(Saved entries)
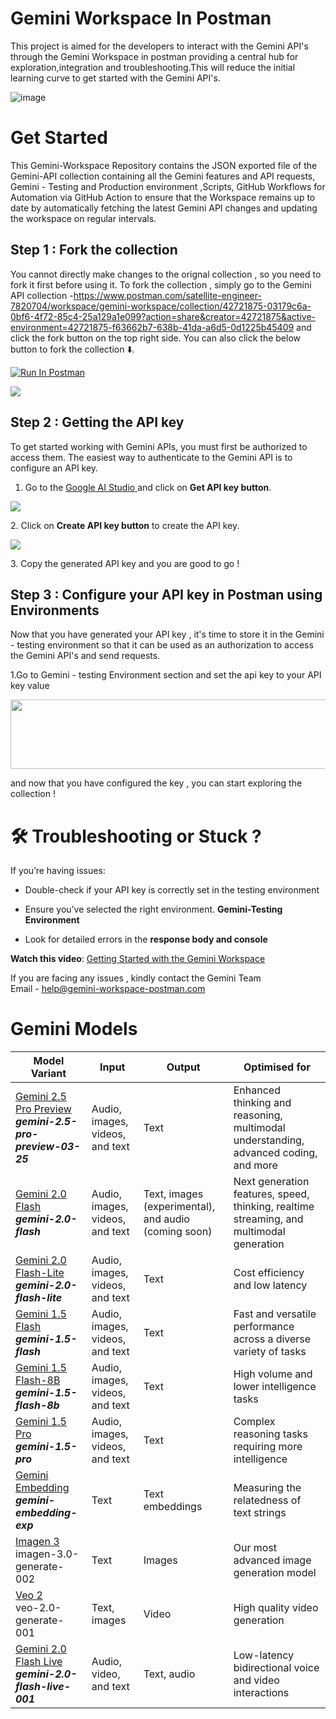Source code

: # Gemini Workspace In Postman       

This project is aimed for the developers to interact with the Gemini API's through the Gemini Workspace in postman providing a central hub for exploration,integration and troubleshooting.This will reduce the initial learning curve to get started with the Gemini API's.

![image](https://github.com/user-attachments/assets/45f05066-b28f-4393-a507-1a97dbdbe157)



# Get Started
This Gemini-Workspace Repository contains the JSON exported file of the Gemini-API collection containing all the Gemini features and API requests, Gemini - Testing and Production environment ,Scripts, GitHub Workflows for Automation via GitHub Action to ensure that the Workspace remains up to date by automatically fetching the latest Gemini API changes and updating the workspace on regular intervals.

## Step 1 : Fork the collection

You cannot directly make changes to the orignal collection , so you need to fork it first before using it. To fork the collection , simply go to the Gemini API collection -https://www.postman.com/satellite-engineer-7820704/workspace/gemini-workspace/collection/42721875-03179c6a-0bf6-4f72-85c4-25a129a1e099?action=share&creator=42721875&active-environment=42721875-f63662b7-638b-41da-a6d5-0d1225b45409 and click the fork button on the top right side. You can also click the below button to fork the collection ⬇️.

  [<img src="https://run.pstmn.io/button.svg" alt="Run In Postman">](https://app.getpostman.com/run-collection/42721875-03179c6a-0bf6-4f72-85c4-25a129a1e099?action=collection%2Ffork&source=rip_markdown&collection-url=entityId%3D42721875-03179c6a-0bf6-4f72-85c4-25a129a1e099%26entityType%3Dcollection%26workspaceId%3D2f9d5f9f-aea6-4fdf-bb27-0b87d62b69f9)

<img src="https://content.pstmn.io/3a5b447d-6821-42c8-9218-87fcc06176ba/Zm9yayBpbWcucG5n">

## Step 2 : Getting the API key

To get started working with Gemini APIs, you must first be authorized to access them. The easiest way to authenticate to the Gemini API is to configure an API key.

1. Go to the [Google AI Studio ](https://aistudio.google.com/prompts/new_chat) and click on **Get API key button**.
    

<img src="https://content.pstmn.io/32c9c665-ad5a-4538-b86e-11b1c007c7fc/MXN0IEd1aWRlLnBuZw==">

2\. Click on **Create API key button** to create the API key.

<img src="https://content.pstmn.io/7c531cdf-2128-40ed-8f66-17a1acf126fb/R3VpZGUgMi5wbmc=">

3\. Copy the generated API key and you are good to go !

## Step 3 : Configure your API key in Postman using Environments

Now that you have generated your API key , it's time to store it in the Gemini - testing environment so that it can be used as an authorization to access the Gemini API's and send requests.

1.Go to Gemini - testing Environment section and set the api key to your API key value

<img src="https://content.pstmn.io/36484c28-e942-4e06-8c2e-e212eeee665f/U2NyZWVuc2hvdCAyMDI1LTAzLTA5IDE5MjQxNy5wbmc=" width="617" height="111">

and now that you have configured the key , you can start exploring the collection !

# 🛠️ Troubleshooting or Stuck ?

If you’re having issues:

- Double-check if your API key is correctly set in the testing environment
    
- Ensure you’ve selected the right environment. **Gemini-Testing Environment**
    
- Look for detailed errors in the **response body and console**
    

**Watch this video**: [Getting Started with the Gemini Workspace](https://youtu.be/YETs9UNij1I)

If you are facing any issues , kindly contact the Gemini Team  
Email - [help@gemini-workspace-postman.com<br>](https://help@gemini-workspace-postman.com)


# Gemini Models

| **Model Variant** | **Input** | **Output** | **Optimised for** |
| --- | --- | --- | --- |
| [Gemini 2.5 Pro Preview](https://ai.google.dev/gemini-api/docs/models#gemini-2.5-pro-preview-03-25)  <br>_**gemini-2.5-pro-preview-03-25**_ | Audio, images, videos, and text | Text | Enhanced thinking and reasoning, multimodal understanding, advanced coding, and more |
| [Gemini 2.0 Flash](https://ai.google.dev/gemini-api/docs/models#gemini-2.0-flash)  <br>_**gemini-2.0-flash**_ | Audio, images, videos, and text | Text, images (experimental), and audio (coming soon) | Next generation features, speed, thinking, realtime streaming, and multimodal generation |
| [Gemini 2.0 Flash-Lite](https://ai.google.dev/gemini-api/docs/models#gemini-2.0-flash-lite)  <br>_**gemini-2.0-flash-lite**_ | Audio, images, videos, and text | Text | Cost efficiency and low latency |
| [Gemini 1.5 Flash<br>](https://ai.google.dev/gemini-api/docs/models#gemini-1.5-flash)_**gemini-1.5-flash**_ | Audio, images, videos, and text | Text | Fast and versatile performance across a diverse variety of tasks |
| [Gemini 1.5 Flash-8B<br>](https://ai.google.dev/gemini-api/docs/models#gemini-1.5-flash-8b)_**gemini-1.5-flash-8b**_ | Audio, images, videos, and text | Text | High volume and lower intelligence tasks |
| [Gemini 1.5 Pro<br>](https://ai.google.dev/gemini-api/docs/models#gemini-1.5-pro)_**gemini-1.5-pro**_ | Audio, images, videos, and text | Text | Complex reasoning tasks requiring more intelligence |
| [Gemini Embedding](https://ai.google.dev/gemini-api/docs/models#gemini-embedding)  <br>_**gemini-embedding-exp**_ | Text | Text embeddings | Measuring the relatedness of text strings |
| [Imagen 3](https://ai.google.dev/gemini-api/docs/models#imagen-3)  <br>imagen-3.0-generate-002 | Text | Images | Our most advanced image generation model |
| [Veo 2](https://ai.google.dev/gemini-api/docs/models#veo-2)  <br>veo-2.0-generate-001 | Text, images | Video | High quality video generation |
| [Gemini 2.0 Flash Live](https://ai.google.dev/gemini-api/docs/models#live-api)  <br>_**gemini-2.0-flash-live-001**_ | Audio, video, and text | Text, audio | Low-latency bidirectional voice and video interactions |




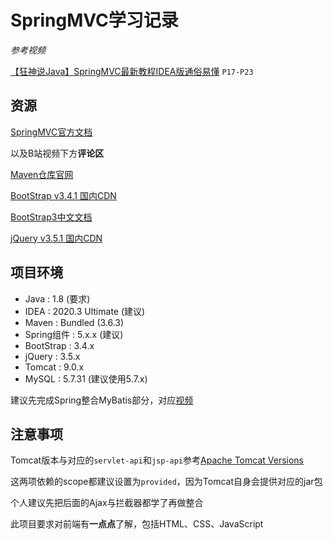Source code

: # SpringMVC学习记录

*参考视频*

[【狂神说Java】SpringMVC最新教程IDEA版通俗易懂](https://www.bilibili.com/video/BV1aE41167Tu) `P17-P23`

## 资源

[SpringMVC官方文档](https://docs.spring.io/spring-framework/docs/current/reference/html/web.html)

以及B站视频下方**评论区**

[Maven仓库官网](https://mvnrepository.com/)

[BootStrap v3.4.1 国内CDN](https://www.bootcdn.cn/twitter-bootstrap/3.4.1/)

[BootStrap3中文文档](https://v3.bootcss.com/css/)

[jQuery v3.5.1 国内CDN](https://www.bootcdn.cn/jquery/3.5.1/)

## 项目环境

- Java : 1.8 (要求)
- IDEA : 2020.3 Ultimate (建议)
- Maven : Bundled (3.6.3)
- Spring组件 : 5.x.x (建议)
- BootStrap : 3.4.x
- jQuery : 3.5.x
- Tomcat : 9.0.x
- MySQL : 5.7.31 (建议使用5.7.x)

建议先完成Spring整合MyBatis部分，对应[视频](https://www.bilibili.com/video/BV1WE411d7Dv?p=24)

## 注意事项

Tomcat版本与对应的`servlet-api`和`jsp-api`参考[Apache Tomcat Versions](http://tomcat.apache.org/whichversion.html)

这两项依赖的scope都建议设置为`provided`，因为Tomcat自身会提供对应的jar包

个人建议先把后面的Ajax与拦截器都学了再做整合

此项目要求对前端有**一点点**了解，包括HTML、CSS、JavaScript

AIM OF THE TASK
Wherever the line holding "and now that" falls in the entries above, copy exactly from it through the line holding "coding, and more |", inclusive, and add nothing.

ANSWER SPACE
and now that you have configured the key , you can start exploring the collection !

# 🛠️ Troubleshooting or Stuck ?

If you’re having issues:

- Double-check if your API key is correctly set in the testing environment
    
- Ensure you’ve selected the right environment. **Gemini-Testing Environment**
    
- Look for detailed errors in the **response body and console**
    

**Watch this video**: [Getting Started with the Gemini Workspace](https://youtu.be/YETs9UNij1I)

If you are facing any issues , kindly contact the Gemini Team  
Email - [help@gemini-workspace-postman.com<br>](https://help@gemini-workspace-postman.com)


# Gemini Models

| **Model Variant** | **Input** | **Output** | **Optimised for** |
| --- | --- | --- | --- |
| [Gemini 2.5 Pro Preview](https://ai.google.dev/gemini-api/docs/models#gemini-2.5-pro-preview-03-25)  <br>_**gemini-2.5-pro-preview-03-25**_ | Audio, images, videos, and text | Text | Enhanced thinking and reasoning, multimodal understanding, advanced coding, and more |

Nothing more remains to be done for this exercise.